What is the problem
After that comment on reddit, I think about the effect of potential optimizations which we prevent by making ffast-math intrinsics like fadd_fast or fmul_fast unstable.
I already met few advices like "if you need performance don't rely on optimizer and write SIMD manually". Writing SIMD instructions by hand is very error-prone because user need to check alignments, sizes, don't forget remaining elements which doesn't fit into SIMD registers, check instructions availability and similar things. Also, user need to repeat a lot of code because different CPU architectures have different instructions.
Additionally, lack of -ffast-math
can prevent some C/C++ users, especially from gamedev, from adoption Rust.

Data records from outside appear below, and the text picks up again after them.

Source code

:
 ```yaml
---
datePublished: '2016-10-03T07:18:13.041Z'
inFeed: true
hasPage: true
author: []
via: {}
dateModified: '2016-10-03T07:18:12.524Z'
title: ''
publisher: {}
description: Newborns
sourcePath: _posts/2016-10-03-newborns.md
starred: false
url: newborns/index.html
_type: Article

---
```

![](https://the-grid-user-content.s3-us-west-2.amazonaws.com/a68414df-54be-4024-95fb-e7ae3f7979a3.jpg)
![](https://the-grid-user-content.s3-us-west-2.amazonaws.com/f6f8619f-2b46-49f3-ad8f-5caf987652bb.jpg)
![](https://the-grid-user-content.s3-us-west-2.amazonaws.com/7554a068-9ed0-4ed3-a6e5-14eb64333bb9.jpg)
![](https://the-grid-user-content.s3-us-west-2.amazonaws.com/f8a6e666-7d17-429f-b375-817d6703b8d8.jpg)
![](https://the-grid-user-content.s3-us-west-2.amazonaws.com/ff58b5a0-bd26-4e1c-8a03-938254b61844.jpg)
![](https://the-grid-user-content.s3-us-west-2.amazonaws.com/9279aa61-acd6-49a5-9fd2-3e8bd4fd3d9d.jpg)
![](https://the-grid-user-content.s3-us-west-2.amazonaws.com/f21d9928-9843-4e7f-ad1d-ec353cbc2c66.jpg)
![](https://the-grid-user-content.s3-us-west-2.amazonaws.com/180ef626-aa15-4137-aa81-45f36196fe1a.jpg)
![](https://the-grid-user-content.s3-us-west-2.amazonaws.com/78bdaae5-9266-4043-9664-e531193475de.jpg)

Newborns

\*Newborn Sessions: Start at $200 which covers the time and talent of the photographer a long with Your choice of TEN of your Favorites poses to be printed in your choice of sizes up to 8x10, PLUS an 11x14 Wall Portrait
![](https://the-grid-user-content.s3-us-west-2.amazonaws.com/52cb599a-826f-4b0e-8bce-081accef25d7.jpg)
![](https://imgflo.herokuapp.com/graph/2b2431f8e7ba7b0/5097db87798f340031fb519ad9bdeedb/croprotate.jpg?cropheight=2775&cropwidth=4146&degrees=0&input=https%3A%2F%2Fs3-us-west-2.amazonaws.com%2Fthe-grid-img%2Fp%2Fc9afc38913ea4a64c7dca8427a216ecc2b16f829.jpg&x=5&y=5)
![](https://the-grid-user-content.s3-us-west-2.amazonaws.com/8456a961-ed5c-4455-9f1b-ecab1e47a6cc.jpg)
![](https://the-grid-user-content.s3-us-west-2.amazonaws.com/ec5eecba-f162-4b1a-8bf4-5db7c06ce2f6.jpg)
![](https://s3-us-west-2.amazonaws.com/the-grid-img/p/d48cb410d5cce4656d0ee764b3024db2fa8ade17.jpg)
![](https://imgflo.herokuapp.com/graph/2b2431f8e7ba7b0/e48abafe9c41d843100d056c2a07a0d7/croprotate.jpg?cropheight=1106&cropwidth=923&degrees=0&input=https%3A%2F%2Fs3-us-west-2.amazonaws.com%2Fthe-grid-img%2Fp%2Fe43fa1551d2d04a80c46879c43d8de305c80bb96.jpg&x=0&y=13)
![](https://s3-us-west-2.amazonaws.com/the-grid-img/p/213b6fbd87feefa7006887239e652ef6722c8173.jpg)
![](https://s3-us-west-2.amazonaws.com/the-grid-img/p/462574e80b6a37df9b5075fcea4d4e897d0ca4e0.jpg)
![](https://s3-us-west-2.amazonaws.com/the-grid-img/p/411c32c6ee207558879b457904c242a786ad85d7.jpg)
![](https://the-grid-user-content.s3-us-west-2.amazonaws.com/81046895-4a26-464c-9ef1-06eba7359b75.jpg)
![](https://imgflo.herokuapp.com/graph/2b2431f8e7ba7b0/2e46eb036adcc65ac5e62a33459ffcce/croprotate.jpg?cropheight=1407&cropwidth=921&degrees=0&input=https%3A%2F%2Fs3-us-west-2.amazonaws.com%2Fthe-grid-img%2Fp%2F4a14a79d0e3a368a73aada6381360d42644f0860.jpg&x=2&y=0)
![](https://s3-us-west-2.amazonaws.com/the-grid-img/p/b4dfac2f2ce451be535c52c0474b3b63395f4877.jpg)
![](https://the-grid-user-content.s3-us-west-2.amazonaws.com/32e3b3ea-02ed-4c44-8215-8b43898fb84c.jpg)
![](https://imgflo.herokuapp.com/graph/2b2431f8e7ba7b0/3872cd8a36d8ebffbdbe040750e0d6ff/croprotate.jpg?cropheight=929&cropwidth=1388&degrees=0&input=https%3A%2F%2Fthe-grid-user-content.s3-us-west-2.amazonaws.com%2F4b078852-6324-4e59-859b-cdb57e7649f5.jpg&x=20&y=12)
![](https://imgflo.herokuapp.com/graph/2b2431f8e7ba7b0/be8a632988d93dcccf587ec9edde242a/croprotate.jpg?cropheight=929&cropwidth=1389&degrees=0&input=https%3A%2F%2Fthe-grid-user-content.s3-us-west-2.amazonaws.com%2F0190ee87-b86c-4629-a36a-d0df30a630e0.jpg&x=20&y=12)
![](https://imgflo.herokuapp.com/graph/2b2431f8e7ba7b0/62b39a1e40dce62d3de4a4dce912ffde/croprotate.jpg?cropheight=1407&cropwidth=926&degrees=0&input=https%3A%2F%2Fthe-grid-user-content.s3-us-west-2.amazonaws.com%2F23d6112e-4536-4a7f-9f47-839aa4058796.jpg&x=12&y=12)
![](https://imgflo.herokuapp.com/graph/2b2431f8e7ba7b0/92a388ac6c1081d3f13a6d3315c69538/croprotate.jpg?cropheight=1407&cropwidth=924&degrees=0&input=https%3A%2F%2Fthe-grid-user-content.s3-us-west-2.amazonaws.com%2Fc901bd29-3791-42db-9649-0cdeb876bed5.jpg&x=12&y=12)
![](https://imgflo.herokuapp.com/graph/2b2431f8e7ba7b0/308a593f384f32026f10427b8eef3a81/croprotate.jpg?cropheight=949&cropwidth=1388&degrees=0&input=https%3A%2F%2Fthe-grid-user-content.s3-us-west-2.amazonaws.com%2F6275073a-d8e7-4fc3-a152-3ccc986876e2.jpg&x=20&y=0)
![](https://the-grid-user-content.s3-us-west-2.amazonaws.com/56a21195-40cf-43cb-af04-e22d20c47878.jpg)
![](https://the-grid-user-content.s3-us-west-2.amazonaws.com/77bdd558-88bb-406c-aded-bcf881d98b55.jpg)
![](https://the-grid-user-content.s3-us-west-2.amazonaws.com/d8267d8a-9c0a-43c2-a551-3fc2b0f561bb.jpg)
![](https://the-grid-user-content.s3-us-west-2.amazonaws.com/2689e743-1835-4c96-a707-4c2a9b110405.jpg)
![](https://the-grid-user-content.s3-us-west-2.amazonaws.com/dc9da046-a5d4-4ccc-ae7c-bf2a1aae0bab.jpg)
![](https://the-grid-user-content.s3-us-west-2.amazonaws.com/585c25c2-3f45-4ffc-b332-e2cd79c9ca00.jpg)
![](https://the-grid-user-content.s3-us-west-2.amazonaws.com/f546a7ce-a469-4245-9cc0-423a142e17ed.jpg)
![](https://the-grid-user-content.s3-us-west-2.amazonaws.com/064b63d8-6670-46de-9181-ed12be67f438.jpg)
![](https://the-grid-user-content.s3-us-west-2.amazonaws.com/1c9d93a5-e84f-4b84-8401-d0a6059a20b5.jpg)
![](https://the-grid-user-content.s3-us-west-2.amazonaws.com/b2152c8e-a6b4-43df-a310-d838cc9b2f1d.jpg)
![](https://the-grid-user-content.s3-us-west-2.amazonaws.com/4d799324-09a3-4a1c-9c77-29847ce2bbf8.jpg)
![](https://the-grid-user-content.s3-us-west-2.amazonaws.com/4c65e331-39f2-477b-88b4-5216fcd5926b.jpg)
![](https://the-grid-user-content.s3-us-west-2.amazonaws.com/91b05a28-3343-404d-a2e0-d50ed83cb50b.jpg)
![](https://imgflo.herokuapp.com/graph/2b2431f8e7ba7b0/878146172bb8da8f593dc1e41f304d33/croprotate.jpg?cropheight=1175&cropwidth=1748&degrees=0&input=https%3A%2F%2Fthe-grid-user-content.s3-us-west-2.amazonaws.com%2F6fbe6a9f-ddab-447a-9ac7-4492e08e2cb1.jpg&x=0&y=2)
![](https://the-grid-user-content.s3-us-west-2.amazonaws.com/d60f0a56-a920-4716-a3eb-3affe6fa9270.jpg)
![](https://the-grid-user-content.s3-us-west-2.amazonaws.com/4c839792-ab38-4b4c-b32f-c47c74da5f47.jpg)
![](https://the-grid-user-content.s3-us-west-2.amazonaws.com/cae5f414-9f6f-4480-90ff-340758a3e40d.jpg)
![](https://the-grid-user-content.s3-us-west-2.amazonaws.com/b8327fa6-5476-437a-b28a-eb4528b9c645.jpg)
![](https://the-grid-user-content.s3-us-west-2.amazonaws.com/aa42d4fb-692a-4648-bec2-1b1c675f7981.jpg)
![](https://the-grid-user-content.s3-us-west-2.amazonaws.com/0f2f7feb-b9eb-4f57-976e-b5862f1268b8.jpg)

On my computer, using of instrinsics (without manual vectorizing) speeds up calculation of dot product of 20k f64s from 155 microseconds to 69 in release build, and to 54 if I use -C target-cpu=native
Possible solution
I suggest to add some new type FastFloat(T) similar way as Wrapping for integers. It would just have implementations for f32 and f64, which replaces all simple arithmetical operations by calls to instrinsics and therefore generate faster code. Code which uses such intrinsics utilizes modern SIMD extensions automatically and programmers wouldn't need to write SIMD code for audio/video processing manually.
Another option
Just add methods like fast_add
, fast_mul
, etc. to the float types. I like this option less because I prefer when properties of program described by types (using different type would better separate IEEE-754 floats from fast ones) but other people may like this option more.
What do you think?